- _What to do_: From the records, return each line that has the word "This" in it.

- _Supplied records_:
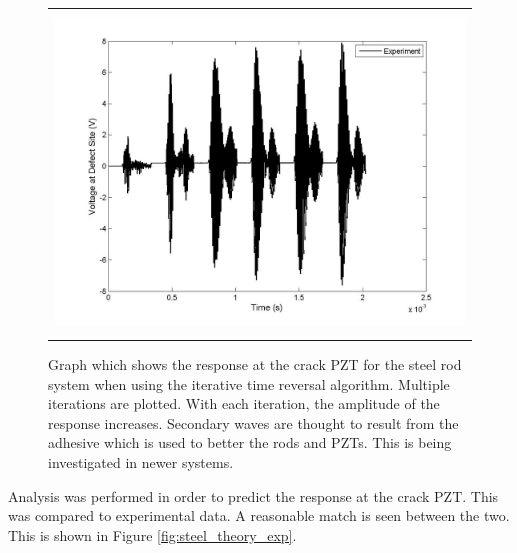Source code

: \documentclass[a4paper]{spie}  %
\begin{document}
\begin{figure}[h!]
\begin{center}
\begin{tabular}{c}
\includegraphics[height=8.5cm]{steel_tr}
\end{tabular}
\end{center}
\caption[example] 
 { \label{fig:steel_tr} 
   Graph which shows the response at the crack PZT for the steel rod system when using the iterative time reversal algorithm. Multiple iterations are plotted. With each iteration, the amplitude of the response increases. Secondary waves are thought to result from the adhesive which is used to better the rods and PZTs. This is being investigated in newer systems.
}
\end{figure} 
   
Analysis was performed in order to predict the response at the crack PZT. This was compared to experimental data. A reasonable match is seen between the two. This is shown in Figure \ref{fig:steel_theory_exp}.
\end{document}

- _Output of the task_:
   Graph which shows the response at the crack PZT for the steel rod system when using the iterative time reversal algorithm. Multiple iterations are plotted. With each iteration, the amplitude of the response increases. Secondary waves are thought to result from the adhesive which is used to better the rods and PZTs. This is being investigated in newer systems.
Analysis was performed in order to predict the response at the crack PZT. This was compared to experimental data. A reasonable match is seen between the two. This is shown in Figure \ref{fig:steel_theory_exp}.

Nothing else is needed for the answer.